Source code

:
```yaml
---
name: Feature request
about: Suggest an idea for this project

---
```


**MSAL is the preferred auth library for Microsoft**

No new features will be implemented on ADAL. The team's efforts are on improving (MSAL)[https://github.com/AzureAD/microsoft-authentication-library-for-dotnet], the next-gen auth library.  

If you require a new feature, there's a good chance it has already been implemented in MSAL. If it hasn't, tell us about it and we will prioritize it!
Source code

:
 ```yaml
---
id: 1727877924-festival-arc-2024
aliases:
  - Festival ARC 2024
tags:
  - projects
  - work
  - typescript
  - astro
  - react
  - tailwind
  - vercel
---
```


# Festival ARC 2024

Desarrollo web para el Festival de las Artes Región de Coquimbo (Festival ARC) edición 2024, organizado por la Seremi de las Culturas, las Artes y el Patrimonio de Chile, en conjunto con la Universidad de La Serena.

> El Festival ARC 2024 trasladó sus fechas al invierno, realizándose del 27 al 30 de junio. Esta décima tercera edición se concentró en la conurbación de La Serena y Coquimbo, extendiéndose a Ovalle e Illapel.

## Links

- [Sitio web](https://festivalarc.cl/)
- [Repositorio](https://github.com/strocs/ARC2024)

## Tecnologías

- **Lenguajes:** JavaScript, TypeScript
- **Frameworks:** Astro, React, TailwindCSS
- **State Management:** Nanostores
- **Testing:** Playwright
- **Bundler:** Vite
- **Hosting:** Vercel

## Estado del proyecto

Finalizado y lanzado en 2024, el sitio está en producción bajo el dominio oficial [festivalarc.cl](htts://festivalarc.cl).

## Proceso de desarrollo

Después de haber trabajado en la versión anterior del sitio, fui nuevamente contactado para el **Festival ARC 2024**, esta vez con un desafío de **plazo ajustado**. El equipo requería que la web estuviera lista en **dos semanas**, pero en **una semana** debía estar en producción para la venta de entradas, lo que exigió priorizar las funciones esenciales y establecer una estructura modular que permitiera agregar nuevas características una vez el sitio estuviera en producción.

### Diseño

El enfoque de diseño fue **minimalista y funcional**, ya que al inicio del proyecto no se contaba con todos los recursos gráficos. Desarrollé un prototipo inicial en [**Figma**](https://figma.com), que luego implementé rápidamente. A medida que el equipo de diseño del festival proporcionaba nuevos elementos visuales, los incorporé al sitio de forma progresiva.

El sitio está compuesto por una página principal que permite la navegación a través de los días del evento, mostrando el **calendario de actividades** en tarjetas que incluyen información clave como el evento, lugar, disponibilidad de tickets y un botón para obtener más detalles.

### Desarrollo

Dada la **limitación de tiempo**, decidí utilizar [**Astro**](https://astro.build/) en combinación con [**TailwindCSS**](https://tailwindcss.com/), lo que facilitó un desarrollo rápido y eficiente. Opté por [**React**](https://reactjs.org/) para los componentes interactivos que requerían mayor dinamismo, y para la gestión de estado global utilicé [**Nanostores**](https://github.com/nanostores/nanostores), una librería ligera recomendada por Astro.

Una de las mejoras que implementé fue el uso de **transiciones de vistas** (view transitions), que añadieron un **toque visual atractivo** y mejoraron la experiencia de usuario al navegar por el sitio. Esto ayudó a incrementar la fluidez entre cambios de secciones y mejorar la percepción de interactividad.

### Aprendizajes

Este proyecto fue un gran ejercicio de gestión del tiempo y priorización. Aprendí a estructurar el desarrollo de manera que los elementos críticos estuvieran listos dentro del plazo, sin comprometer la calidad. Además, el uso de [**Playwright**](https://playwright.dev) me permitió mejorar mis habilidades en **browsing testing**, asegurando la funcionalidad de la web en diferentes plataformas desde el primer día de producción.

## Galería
──────────────────────────────
◆ **Task objective**:
All of the material above should be printed out in full, word for word.

◆ **Response area**:
Source code

:
```yaml
---
name: Feature request
about: Suggest an idea for this project

---
```


**MSAL is the preferred auth library for Microsoft**

No new features will be implemented on ADAL. The team's efforts are on improving (MSAL)[https://github.com/AzureAD/microsoft-authentication-library-for-dotnet], the next-gen auth library.  

If you require a new feature, there's a good chance it has already been implemented in MSAL. If it hasn't, tell us about it and we will prioritize it!
Source code

:
 ```yaml
---
id: 1727877924-festival-arc-2024
aliases:
  - Festival ARC 2024
tags:
  - projects
  - work
  - typescript
  - astro
  - react
  - tailwind
  - vercel
---
```


# Festival ARC 2024

Desarrollo web para el Festival de las Artes Región de Coquimbo (Festival ARC) edición 2024, organizado por la Seremi de las Culturas, las Artes y el Patrimonio de Chile, en conjunto con la Universidad de La Serena.

> El Festival ARC 2024 trasladó sus fechas al invierno, realizándose del 27 al 30 de junio. Esta décima tercera edición se concentró en la conurbación de La Serena y Coquimbo, extendiéndose a Ovalle e Illapel.

## Links

- [Sitio web](https://festivalarc.cl/)
- [Repositorio](https://github.com/strocs/ARC2024)

## Tecnologías

- **Lenguajes:** JavaScript, TypeScript
- **Frameworks:** Astro, React, TailwindCSS
- **State Management:** Nanostores
- **Testing:** Playwright
- **Bundler:** Vite
- **Hosting:** Vercel

## Estado del proyecto

Finalizado y lanzado en 2024, el sitio está en producción bajo el dominio oficial [festivalarc.cl](htts://festivalarc.cl).

## Proceso de desarrollo

Después de haber trabajado en la versión anterior del sitio, fui nuevamente contactado para el **Festival ARC 2024**, esta vez con un desafío de **plazo ajustado**. El equipo requería que la web estuviera lista en **dos semanas**, pero en **una semana** debía estar en producción para la venta de entradas, lo que exigió priorizar las funciones esenciales y establecer una estructura modular que permitiera agregar nuevas características una vez el sitio estuviera en producción.

### Diseño

El enfoque de diseño fue **minimalista y funcional**, ya que al inicio del proyecto no se contaba con todos los recursos gráficos. Desarrollé un prototipo inicial en [**Figma**](https://figma.com), que luego implementé rápidamente. A medida que el equipo de diseño del festival proporcionaba nuevos elementos visuales, los incorporé al sitio de forma progresiva.

El sitio está compuesto por una página principal que permite la navegación a través de los días del evento, mostrando el **calendario de actividades** en tarjetas que incluyen información clave como el evento, lugar, disponibilidad de tickets y un botón para obtener más detalles.

### Desarrollo

Dada la **limitación de tiempo**, decidí utilizar [**Astro**](https://astro.build/) en combinación con [**TailwindCSS**](https://tailwindcss.com/), lo que facilitó un desarrollo rápido y eficiente. Opté por [**React**](https://reactjs.org/) para los componentes interactivos que requerían mayor dinamismo, y para la gestión de estado global utilicé [**Nanostores**](https://github.com/nanostores/nanostores), una librería ligera recomendada por Astro.

Una de las mejoras que implementé fue el uso de **transiciones de vistas** (view transitions), que añadieron un **toque visual atractivo** y mejoraron la experiencia de usuario al navegar por el sitio. Esto ayudó a incrementar la fluidez entre cambios de secciones y mejorar la percepción de interactividad.

### Aprendizajes

Este proyecto fue un gran ejercicio de gestión del tiempo y priorización. Aprendí a estructurar el desarrollo de manera que los elementos críticos estuvieran listos dentro del plazo, sin comprometer la calidad. Además, el uso de [**Playwright**](https://playwright.dev) me permitió mejorar mis habilidades en **browsing testing**, asegurando la funcionalidad de la web en diferentes plataformas desde el primer día de producción.

## Galería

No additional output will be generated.